*** DATA SUPPLIED Section Begins ***

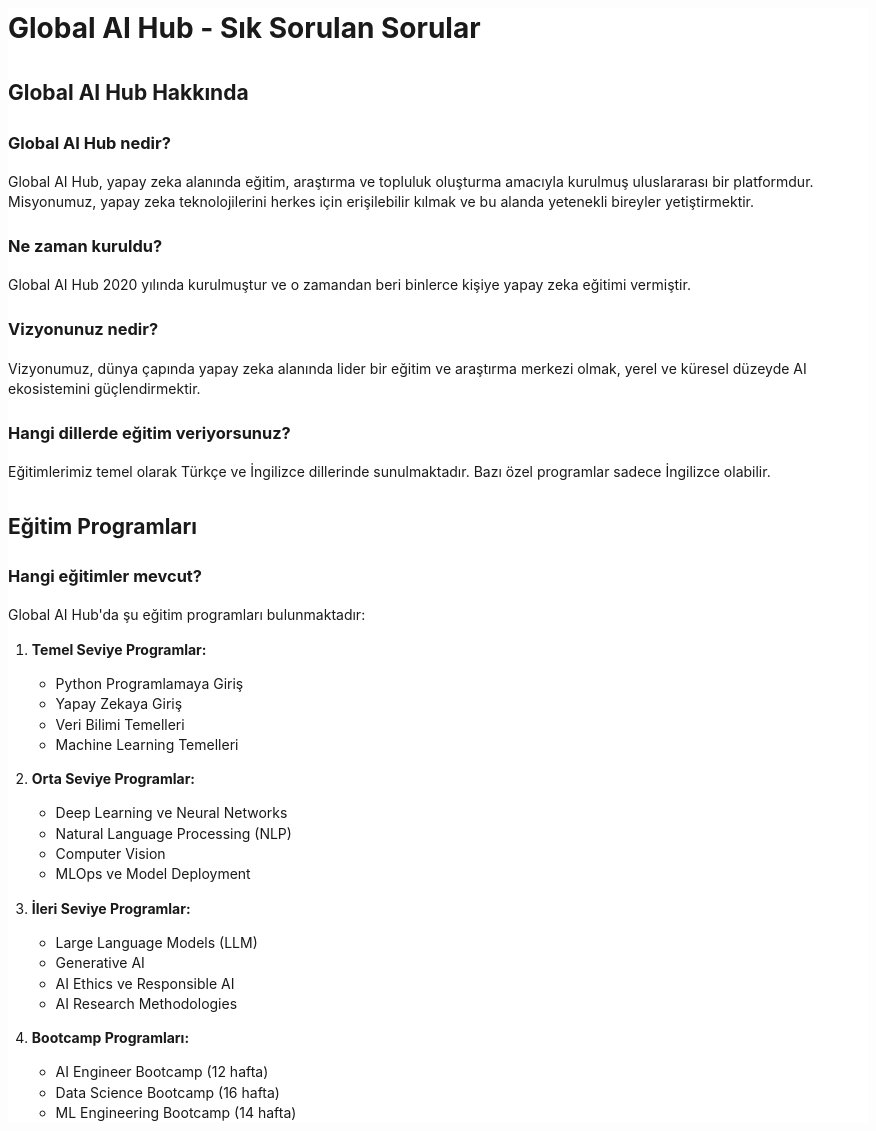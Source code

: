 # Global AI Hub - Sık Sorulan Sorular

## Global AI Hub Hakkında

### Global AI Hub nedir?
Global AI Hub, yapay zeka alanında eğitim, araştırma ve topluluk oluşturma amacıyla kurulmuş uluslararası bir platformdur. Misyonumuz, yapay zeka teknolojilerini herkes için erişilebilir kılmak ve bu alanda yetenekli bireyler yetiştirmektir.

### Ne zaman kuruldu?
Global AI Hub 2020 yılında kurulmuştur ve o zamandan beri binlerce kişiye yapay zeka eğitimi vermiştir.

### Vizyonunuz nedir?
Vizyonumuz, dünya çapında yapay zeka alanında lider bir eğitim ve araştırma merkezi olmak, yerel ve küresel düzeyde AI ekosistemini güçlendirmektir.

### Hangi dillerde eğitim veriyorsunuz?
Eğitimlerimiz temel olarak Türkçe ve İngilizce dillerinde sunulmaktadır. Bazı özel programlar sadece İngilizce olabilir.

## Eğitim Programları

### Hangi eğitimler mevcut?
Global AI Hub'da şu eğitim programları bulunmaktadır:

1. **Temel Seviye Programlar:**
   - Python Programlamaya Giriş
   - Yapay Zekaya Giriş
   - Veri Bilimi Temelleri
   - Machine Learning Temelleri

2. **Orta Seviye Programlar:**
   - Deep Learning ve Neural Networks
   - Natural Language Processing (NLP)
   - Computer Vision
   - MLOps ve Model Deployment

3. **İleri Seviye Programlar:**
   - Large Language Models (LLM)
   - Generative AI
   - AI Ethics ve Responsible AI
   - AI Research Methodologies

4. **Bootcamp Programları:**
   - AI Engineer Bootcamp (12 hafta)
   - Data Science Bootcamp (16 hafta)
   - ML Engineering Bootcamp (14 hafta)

*** DATA SUPPLIED Section Ends ***

Look above for the line holding "Vizyonumuz, dünya çapında" and the line holding "4. **Bootcamp Programları:**", then output exactly those two lines and every line between them, nothing more.

Vizyonumuz, dünya çapında yapay zeka alanında lider bir eğitim ve araştırma merkezi olmak, yerel ve küresel düzeyde AI ekosistemini güçlendirmektir.

### Hangi dillerde eğitim veriyorsunuz?
Eğitimlerimiz temel olarak Türkçe ve İngilizce dillerinde sunulmaktadır. Bazı özel programlar sadece İngilizce olabilir.

## Eğitim Programları

### Hangi eğitimler mevcut?
Global AI Hub'da şu eğitim programları bulunmaktadır:

1. **Temel Seviye Programlar:**
   - Python Programlamaya Giriş
   - Yapay Zekaya Giriş
   - Veri Bilimi Temelleri
   - Machine Learning Temelleri

2. **Orta Seviye Programlar:**
   - Deep Learning ve Neural Networks
   - Natural Language Processing (NLP)
   - Computer Vision
   - MLOps ve Model Deployment

3. **İleri Seviye Programlar:**
   - Large Language Models (LLM)
   - Generative AI
   - AI Ethics ve Responsible AI
   - AI Research Methodologies

4. **Bootcamp Programları:**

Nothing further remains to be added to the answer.